The response has mostly addressed my concerns, and I am inclined to maintain my rating as 5.
This work designed a new method for panorama style transfer. Unlike natural images, panorama has several differences, such as distortion. To bridge the gap between image-to-image translation approaches and panoramic images, this submission proposed distortion-aware panoramic modeling techniques and distortion-free discriminators for this problem. Experimental results on some benchmarks show the effectiveness of the proposed method.
优点
- Though image-to-image translation (style) is a typical problem, this paper focuses on a new setting, style transfer for panorama. I believe there would be a lot of applications of panoramic image style transfer in XR.
- Given the differences between panorama and natural photos, this paper designed some modules for panorama, and experiments show improvement over previous methods.
缺点
- The writing can be further improved and polished to make the submission stronger. Some equations such as EQ(8)(9) confuse me, as there are so many symbols and notations. It would be better to include more insights and explanations in the context rather than listing equations. Also, Fig. 3 is hard to follow and I would suggest the authors re-organizing it. Which parts are Stage I? Which parts are Stage II? What do notaitons mean in Fig.3? It would be better to make the figure self-contained.
- Baselines. The tasks of Day-to-Night and Day-to-Rain are very similar to unpaired image-to-image translation tasks in CycleGAN and many follow-up works. This task is also related to image style transfer, as there is a content panorama and a style pinhole image. Could you compare your method with some style transfer works? Also, the baseline results in Fig.4 are too bad, and the shapes are even not preserved. I would suggest double-checking the baseline results and comparing to some up-to-date image-to-image translation works with diffusion models.
问题
- Could you show some failure cases of the proposed method?
- The submission only shows results on two types of translation, i.e., Day-to-Night, Day-to-Rain. This makes it difficult to determine whether the proposed method is general. Could you show more results on more styles?
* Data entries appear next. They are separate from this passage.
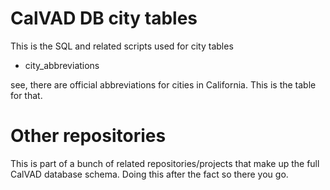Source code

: # CalVAD DB city tables

This is the SQL and related scripts used for city tables

* city_abbreviations

see, there are official abbreviations for cities in California.  This
is the table for that.

# Other repositories

This is part of a bunch of related repositories/projects that make up
the full CalVAD database schema.  Doing this after the fact so there
you go.
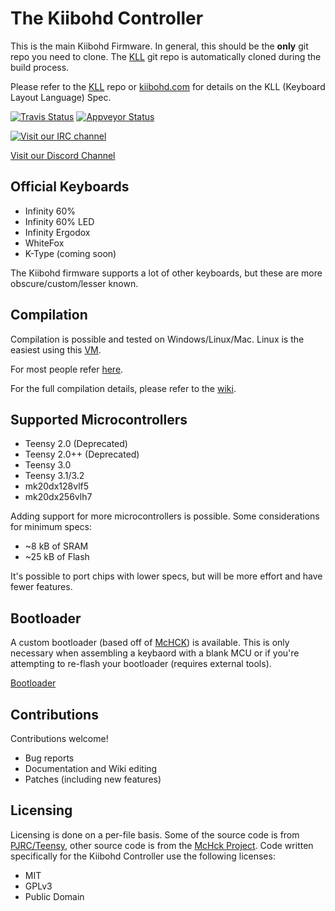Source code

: The Kiibohd Controller
======================

This is the main Kiibohd Firmware.
In general, this should be the **only** git repo you need to clone.
The [KLL](https://github.com/kiibohd/kll) git repo is automatically cloned during the build process.

Please refer to the [KLL](https://github.com/kiibohd/kll) repo or [kiibohd.com](http://kiibohd.com) for details on the KLL (Keyboard Layout Language) Spec.

[![Travis Status](https://travis-ci.org/kiibohd/controller.svg?branch=master)](https://travis-ci.org/kiibohd/controller) [![Appveyor Status](https://ci.appveyor.com/api/projects/status/67yk8tiyt88xmd15?svg=true)](https://ci.appveyor.com/project/kiibohd/controller/branch/master)


[![Visit our IRC channel](https://kiwiirc.com/buttons/irc.freenode.net/input.club.png)](https://kiwiirc.com/client/irc.freenode.net/#input.club)

[Visit our Discord Channel](https://discord.gg/GACJa4f)



Official Keyboards
------------------

* Infinity 60%
* Infinity 60% LED
* Infinity Ergodox
* WhiteFox
* K-Type (coming soon)


The Kiibohd firmware supports a lot of other keyboards, but these are more obscure/custom/lesser known.



Compilation
-----------

Compilation is possible and tested on Windows/Linux/Mac.
Linux is the easiest using this [VM](https://s3.amazonaws.com/configurator-assets/ArchLinux_kiibohd_2015-02-13.tar.gz).

For most people refer [here](https://github.com/kiibohd/controller/tree/master/Keyboards).

For the full compilation details, please refer to the [wiki](https://github.com/kiibohd/controller/wiki).



Supported Microcontrollers
--------------------------

* Teensy 2.0 (Deprecated)
* Teensy 2.0++ (Deprecated)
* Teensy 3.0
* Teensy 3.1/3.2
* mk20dx128vlf5
* mk20dx256vlh7


Adding support for more microcontrollers is possible.
Some considerations for minimum specs:

* ~8  kB of SRAM
* ~25 kB of Flash

It's possible to port chips with lower specs, but will be more effort and have fewer features.



Bootloader
----------

A custom bootloader (based off of [McHCK](https://github.com/mchck/mchck)) is available.
This is only necessary when assembling a keybaord with a blank MCU or if you're attempting to re-flash your bootloader (requires external tools).

[Bootloader](Bootloader)



Contributions
-------------

Contributions welcome!

* Bug reports
* Documentation and Wiki editing
* Patches (including new features)



Licensing
---------

Licensing is done on a per-file basis.
Some of the source code is from [PJRC/Teensy](http://pjrc.com), other source code is from the [McHck Project](https://mchck.org).
Code written specifically for the Kiibohd Controller use the following licenses:

* MIT
* GPLv3
* Public Domain
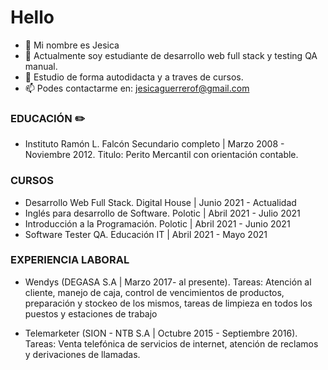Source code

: # Hello


- 👋 Mi nombre es Jesica
- 🌱 Actualmente soy estudiante de desarrollo web full stack y testing QA manual.
- 👀 Estudio de forma autodidacta y a traves de cursos. 
- 📫 Podes contactarme en: jesicaguerrerof@gmail.com

### EDUCACIÓN :pencil2:
 - Instituto Ramón L. Falcón
Secundario completo | Marzo 2008 - Noviembre 2012.
Titulo: Perito Mercantil con orientación contable.

### CURSOS
- Desarrollo Web Full Stack.
Digital House | Junio 2021 - Actualidad
- Inglés para desarrollo de Software.
Polotic | Abril 2021 - Julio 2021
- Introducción a la Programación.
Polotic | Abril 2021 - Junio 2021
- Software Tester QA.
Educación IT | Abril 2021 - Mayo 2021

### EXPERIENCIA LABORAL 
- Wendys (DEGASA S.A | Marzo 2017- al presente). Tareas: Atención al cliente, manejo de caja, control de vencimientos de productos, preparación y stockeo de los mismos, 
tareas de limpieza en todos los puestos y estaciones de trabajo

- Telemarketer (SION - NTB S.A | Octubre 2015 - Septiembre 2016). Tareas: Venta telefónica de servicios de internet,
atención de reclamos y derivaciones de llamadas.

 
<!---
jesizf/jesizf is a ✨ special ✨ repository because its `README.md` (this file) appears on your GitHub profile.
You can click the Preview link to take a look at your changes.
--->
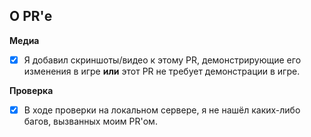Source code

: <!-- Текст между стрелками является комментариями - они не будут видны в вашем PR. -->

<!-- 
PRы, которые вносят изменения в игру (добавление одежды, предметов, новых функций и т.д.), должны содержать прикрепленные материалы, которые демонстрируют эти изменения.
Мелкие исправления и рефакторинги не требуют таких материалов.
Любые материалы могут использоваться в отчетах о прогрессе разработки SS14, при условии явного указания авторства.
Если вы не уверены, нужны ли материалы для вашего PR, спросите у одного из ведущих разработчиков.
Отметьте внизу галочкой (поставив X в квадратных скобках [X]), чтобы подтвердить, что вы действительно прочитали и поняли это: 
-->

## О PR'е

<!-- Что изменится? Пожалуйста, распишите в PR'е что вы добавили/изменили/починили. -->

**Медиа**

* [x] Я добавил скриншоты/видео к этому PR, демонстрирующие его изменения в игре **или** этот PR не требует демонстрации в игре. 

**Проверка**

* [x] В ходе проверки на локальном сервере, я не нашёл каких-либо багов, вызванных моим PR'ом.
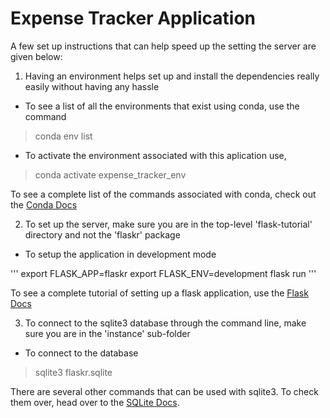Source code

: # Expense Tracker Application

A few set up instructions that can help speed up the setting the server are given below:

1. Having an environment helps set up and install the dependencies really easily without having any
hassle

- To see a list of all the environments that exist using conda, use the command

> conda env list

- To activate the environment associated with this aplication use,

> conda activate expense_tracker_env

To see a complete list of the commands associated with conda, check out the [Conda Docs](https://docs.conda.io/projects/conda/en/latest/user-guide/tasks/manage-environments.html)



2. To set up the server, make sure you are in the top-level 'flask-tutorial' directory and not the 
'flaskr' package

- To setup the application in development mode

'''
export FLASK_APP=flaskr
export FLASK_ENV=development
flask run
'''

To see a complete tutorial of setting up a flask application, use the [Flask Docs](https://flask.palletsprojects.com/en/1.1.x/tutorial/factory/)



3. To connect to the sqlite3 database through the command line, make sure you are in the 'instance' sub-folder

- To connect to the database 

> sqlite3 flaskr.sqlite

There are several other commands that can be used with sqlite3. To check them over, head over to the [SQLite Docs](https://sqlite.org/cli.html#zipdb).

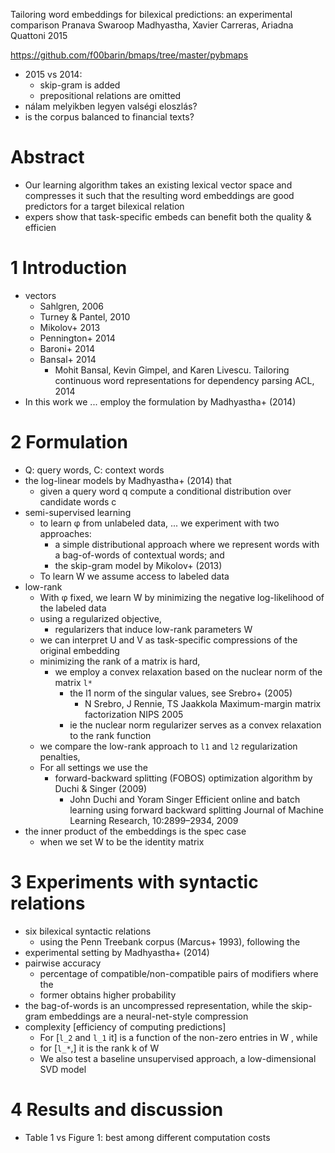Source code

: Tailoring word embeddings for bilexical predictions: an experimental comparison
Pranava Swaroop Madhyastha, Xavier Carreras, Ariadna Quattoni
2015

https://github.com/f00barin/bmaps/tree/master/pybmaps

* 2015 vs 2014:
  * skip-gram is added
  * prepositional relations are omitted
* nálam melyikben legyen valségi eloszlás?
* is the corpus balanced to financial texts?

# Abstract

* Our learning algorithm takes an existing lexical vector space and
  compresses it such that the resulting word embeddings are good predictors for
  a target bilexical relation
* expers show that task-specific embeds can benefit both the quality & efficien

# 1 Introduction

* vectors
  * Sahlgren, 2006
  * Turney & Pantel, 2010
  * Mikolov+ 2013
  * Pennington+ 2014
  * Baroni+ 2014
  * Bansal+ 2014
    * Mohit Bansal, Kevin Gimpel, and Karen Livescu.
      Tailoring continuous word representations for dependency parsing
      ACL, 2014
* In this work we ... employ the formulation by Madhyastha+ (2014)

# 2 Formulation

* Q: query words, C: context words
* the log-linear models by Madhyastha+ (2014) that
  * given a query word q
    compute a conditional distribution over candidate words c
* semi-supervised learning
  * to learn φ from unlabeled data, ... we experiment with two approaches:
    * a simple distributional approach
      where we represent words with a bag-of-words of contextual words; and
    * the skip-gram model by Mikolov+ (2013)
  * To learn W we assume access to labeled data
* low-rank
  * With φ fixed, we
    learn W by minimizing the negative log-likelihood of the labeled data
  * using a regularized objective,
    * regularizers that induce low-rank parameters W
  * we can interpret U and V as
    task-specific compressions of the original embedding
  * minimizing the rank of a matrix is hard,
    * we employ a convex relaxation
      based on the nuclear norm of the matrix `l*`
      * the l1 norm of the singular values, see Srebro+ (2005)
        * N Srebro, J Rennie, TS Jaakkola
          Maximum-margin matrix factorization
          NIPS 2005
      * ie the nuclear norm regularizer serves as
        a convex relaxation to the rank function
  * we compare the low-rank approach to `l1` and `l2` regularization penalties,
  * For all settings we use the
    * forward-backward splitting (FOBOS) optimization algorithm
      by Duchi & Singer (2009)
      * John Duchi and Yoram Singer
        Efficient online and batch learning using forward backward splitting
        Journal of Machine Learning Research, 10:2899–2934, 2009
* the inner product of the embeddings is the spec case
  * when we set W to be the identity matrix

# 3 Experiments with syntactic relations

* six bilexical syntactic relations
  * using the Penn Treebank corpus (Marcus+ 1993), following the
* experimental setting by Madhyastha+ (2014)
* pairwise accuracy
  * percentage of compatible/non-compatible pairs of modifiers where the
  * former obtains higher probability
* the bag-of-words is an uncompressed representation, while the
  skip-gram embeddings are a neural-net-style compression
* complexity [efficiency of computing predictions]
  * For [`l_2` and `l_1` it] is a function of the non-zero entries in W , while
  * for [`l_*`,] it is the rank k of W
  * We also test a baseline unsupervised approach, a low-dimensional SVD model

# 4 Results and discussion

* Table 1 vs Figure 1: best among different computation costs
- Compared to pretrained methods. One motivation of this paper is it is difficult to collect paired data for training. Could you discuss the pros and cons compared with methods with pretraining [1]? [1] Pretraining is All You Need for Image-to-Image Translation. 2022
We highly appreciate your constructive comments. Our response is shown below. If our responses do not adequately address your concerns, please let us know and we will get back to you as soon as possible.
Writing, equations, notations
We agree that equations and notations are complicated. We will further elaborate our writing. We kindly refer the reviewer to CUT[ECCV'20], FSeSim[CVPR'21] for Eq(8) and Eq(9), as we borrowed the equations from those literature. Also, we kindly remind that we have provided the meaning of notations in Appendix A. Also, please refer to the pseudo-code illustrating the training algorithm of each stage in Appendix D.1 and D.2 for more details.
Fig.3 is complex
We noticed that the architecture (Fig. 3) that illustrates Stages 1 and 2 could lead to a misunderstanding. To further reflect your comment, we added simplified diagrams for each stage in Appendix D.3.
More comparisons with other methods (style transfer, Diffusion models)
Thank you for your constructive comment. Following this, we conducted experiments and added comparisons with SoTA style transfer methods (EFDM, DTP) in Appendix E.3. Our method clearly outperforms other methods in terms of style translation regarding the context and content preservation, since they fail to capture semantic relation between source and target due to their large domain gap.
Also, we kindly remind you to Appendix E.3 which includes qualitative and quantitative comparisons with more recent I2I methods based on GANs (GP-UNIT, Decent) and recent image editing methods based on Diffusion models (IP-Adapter, T2IAdapter).
Suggestion for double-checking the baseline results
Thanks for the suggestion. We conduct experiments using default hyper-parameter settings for other methods. Also, as our architecture design is based on one of the comparison methods (InstaFormer), we are convinced that the results of comparison methods are not wrong.
Failure cases
Please refer to Appendix G to find the limitations and failure cases.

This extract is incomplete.